Stored entries
● ● ● ● ● ● ●

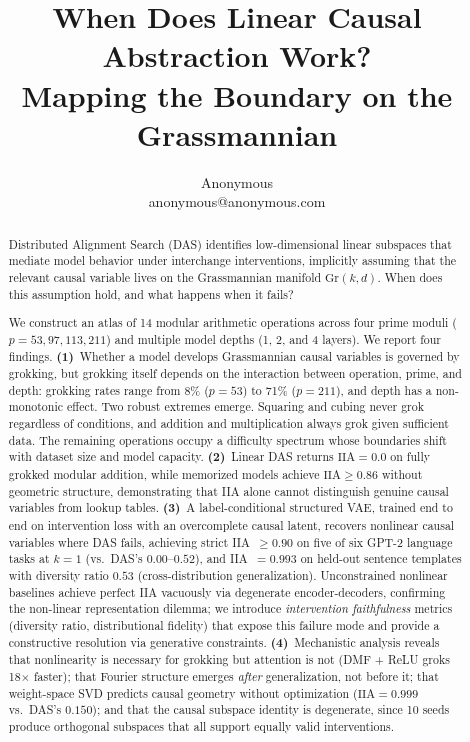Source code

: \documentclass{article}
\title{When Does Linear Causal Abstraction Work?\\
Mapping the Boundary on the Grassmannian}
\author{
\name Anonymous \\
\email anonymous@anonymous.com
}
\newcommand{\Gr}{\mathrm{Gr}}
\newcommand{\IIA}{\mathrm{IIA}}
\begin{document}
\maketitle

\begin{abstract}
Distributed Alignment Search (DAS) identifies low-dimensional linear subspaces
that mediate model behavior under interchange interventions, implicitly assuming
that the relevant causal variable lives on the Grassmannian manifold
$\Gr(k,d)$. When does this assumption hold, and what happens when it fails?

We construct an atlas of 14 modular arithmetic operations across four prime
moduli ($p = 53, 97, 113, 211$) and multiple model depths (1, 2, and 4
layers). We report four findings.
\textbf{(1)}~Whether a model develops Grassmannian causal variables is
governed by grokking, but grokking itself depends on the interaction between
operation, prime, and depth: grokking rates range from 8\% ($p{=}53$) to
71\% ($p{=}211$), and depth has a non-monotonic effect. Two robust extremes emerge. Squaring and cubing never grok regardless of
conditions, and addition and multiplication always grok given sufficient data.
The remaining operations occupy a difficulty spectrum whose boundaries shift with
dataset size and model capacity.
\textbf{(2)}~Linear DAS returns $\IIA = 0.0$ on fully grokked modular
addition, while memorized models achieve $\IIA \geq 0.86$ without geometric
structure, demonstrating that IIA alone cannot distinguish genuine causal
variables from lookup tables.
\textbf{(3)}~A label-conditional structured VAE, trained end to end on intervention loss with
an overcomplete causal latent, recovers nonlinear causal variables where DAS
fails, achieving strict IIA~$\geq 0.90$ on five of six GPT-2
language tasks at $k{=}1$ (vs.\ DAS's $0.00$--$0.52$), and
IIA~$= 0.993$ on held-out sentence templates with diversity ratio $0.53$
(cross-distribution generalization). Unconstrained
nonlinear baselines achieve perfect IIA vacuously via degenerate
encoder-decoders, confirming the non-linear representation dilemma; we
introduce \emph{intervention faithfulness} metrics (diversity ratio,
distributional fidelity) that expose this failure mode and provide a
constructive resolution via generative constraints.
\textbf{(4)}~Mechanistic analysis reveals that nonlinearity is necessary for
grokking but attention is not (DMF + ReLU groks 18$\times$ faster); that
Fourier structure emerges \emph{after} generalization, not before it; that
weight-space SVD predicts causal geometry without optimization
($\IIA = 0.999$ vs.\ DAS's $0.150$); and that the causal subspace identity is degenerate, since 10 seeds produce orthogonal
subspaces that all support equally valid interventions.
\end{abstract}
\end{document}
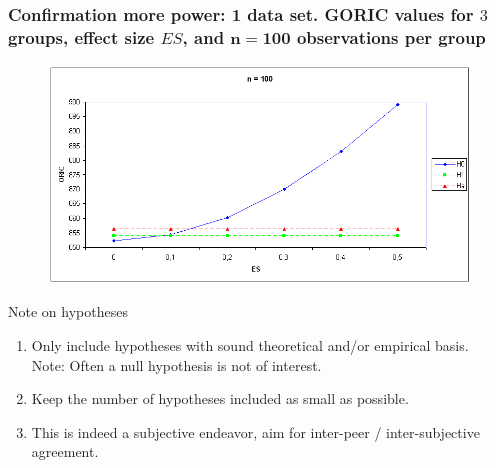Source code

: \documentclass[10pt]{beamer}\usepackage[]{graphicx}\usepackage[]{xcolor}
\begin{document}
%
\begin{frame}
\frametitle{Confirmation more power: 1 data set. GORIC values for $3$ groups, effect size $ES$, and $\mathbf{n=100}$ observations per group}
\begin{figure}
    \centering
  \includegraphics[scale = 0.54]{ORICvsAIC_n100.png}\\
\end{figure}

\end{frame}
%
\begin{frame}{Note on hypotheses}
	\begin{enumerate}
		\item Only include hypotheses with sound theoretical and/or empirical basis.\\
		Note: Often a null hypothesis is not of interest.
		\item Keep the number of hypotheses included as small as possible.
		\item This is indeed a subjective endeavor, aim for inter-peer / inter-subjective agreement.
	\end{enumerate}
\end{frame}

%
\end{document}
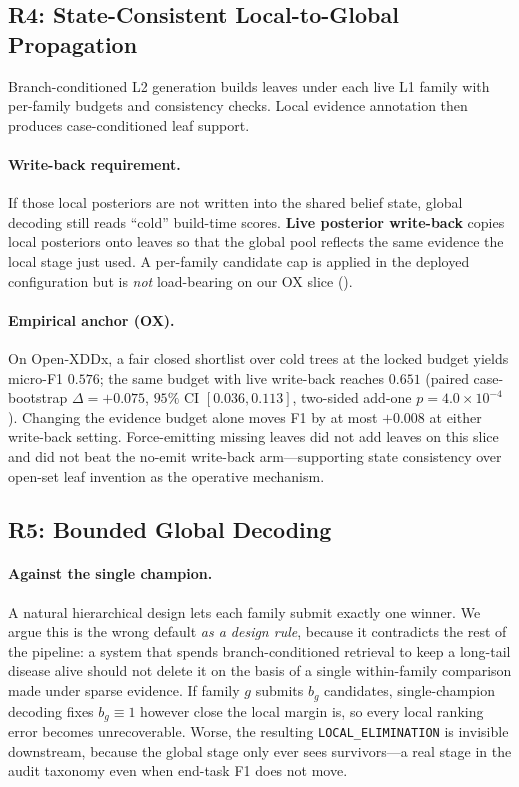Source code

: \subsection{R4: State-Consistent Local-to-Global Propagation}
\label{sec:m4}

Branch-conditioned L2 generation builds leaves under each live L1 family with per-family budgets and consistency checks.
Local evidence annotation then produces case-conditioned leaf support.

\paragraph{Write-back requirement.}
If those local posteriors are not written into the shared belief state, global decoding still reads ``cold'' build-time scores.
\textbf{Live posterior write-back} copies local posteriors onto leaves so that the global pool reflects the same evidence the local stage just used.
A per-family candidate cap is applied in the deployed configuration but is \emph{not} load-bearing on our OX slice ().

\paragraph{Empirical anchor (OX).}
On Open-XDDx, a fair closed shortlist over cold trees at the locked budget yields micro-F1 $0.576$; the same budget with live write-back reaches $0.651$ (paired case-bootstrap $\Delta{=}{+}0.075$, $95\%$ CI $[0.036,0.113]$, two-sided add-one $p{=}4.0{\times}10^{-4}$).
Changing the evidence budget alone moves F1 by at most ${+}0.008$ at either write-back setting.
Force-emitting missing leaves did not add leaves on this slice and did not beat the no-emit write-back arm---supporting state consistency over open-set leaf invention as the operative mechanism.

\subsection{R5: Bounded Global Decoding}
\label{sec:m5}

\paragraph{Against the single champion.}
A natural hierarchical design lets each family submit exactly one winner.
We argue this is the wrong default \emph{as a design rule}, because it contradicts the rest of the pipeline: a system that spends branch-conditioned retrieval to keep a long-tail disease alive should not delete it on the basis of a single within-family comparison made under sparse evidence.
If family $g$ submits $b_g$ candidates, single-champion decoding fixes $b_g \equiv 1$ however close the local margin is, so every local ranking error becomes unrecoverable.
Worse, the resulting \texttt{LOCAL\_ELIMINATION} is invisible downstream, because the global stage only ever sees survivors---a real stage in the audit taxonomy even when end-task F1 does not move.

● ● ● ● ● ● ●

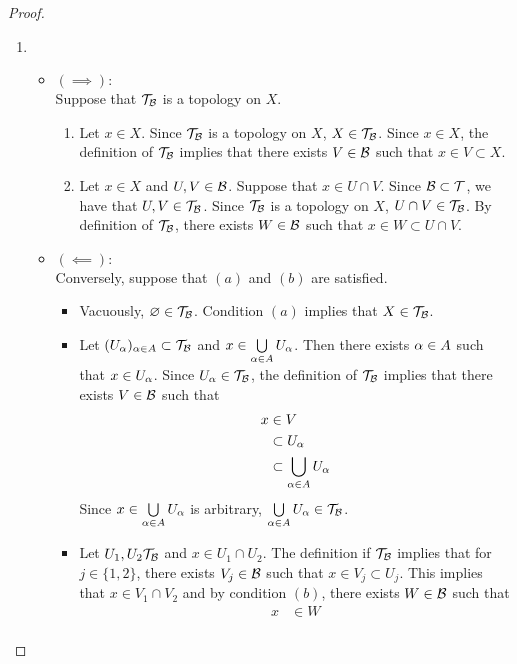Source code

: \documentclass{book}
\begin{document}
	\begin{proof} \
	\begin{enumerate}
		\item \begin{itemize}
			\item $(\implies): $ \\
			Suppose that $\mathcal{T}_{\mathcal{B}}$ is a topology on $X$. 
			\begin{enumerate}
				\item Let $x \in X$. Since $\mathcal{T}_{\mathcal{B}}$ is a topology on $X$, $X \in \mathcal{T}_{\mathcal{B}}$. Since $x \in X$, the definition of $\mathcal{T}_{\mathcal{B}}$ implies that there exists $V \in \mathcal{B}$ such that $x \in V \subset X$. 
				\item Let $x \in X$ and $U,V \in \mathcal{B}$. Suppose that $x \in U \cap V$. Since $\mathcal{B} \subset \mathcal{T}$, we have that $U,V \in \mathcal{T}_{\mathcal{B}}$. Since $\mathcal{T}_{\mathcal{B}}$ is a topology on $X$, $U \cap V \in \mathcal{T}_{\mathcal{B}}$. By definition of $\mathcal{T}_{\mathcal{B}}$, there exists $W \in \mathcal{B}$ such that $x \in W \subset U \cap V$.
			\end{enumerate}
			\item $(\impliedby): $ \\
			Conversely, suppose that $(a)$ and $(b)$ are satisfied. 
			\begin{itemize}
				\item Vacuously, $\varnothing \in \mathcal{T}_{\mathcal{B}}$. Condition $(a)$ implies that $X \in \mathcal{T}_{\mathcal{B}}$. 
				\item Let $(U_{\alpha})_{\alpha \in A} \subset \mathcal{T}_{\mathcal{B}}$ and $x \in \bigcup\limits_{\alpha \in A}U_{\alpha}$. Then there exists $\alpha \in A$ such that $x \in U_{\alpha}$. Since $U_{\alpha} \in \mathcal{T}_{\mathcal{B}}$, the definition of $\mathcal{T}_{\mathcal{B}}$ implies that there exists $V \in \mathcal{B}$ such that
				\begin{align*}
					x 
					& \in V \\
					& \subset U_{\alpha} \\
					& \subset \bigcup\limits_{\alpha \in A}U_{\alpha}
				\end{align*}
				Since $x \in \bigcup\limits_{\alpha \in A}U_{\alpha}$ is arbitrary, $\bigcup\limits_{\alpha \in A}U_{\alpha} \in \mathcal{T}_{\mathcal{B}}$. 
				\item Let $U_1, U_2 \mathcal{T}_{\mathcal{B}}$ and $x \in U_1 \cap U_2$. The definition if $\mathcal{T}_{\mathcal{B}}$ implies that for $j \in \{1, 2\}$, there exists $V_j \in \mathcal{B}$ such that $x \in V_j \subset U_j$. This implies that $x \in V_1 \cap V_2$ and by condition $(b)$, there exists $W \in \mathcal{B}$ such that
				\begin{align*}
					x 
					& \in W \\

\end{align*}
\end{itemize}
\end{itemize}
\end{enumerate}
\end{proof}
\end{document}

● ● ● ● ● ● ●

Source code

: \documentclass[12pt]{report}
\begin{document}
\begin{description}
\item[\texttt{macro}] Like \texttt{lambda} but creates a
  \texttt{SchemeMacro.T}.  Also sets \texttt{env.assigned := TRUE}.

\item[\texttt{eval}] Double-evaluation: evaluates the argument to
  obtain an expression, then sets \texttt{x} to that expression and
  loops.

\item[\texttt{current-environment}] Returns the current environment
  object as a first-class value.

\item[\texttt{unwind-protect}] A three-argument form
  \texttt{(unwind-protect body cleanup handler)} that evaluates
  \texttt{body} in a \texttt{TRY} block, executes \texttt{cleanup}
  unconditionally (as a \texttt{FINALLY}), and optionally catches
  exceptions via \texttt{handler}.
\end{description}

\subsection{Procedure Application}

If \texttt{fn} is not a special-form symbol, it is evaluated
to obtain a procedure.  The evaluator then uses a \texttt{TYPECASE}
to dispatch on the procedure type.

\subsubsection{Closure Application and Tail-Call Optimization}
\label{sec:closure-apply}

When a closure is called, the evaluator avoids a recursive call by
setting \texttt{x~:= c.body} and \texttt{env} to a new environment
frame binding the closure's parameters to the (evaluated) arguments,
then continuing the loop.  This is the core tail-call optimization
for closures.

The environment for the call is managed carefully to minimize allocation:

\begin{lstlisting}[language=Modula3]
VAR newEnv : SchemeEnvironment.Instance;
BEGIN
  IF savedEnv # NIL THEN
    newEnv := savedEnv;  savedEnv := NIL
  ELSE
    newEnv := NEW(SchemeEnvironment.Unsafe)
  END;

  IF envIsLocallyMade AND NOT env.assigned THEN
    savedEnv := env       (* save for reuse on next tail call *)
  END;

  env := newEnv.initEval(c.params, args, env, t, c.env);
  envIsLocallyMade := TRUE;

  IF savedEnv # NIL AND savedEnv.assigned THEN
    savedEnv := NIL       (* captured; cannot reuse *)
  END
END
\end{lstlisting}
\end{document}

● ● ● ● ● ● ●

*PROMPT*:
Whenever a line in the records contains the word "leaf", copy that line.

*ANSWER FOR THIS EXERCISE*:
Local evidence annotation then produces case-conditioned leaf support.
Force-emitting missing leaves did not add leaves on this slice and did not beat the no-emit write-back arm---supporting state consistency over open-set leaf invention as the operative mechanism.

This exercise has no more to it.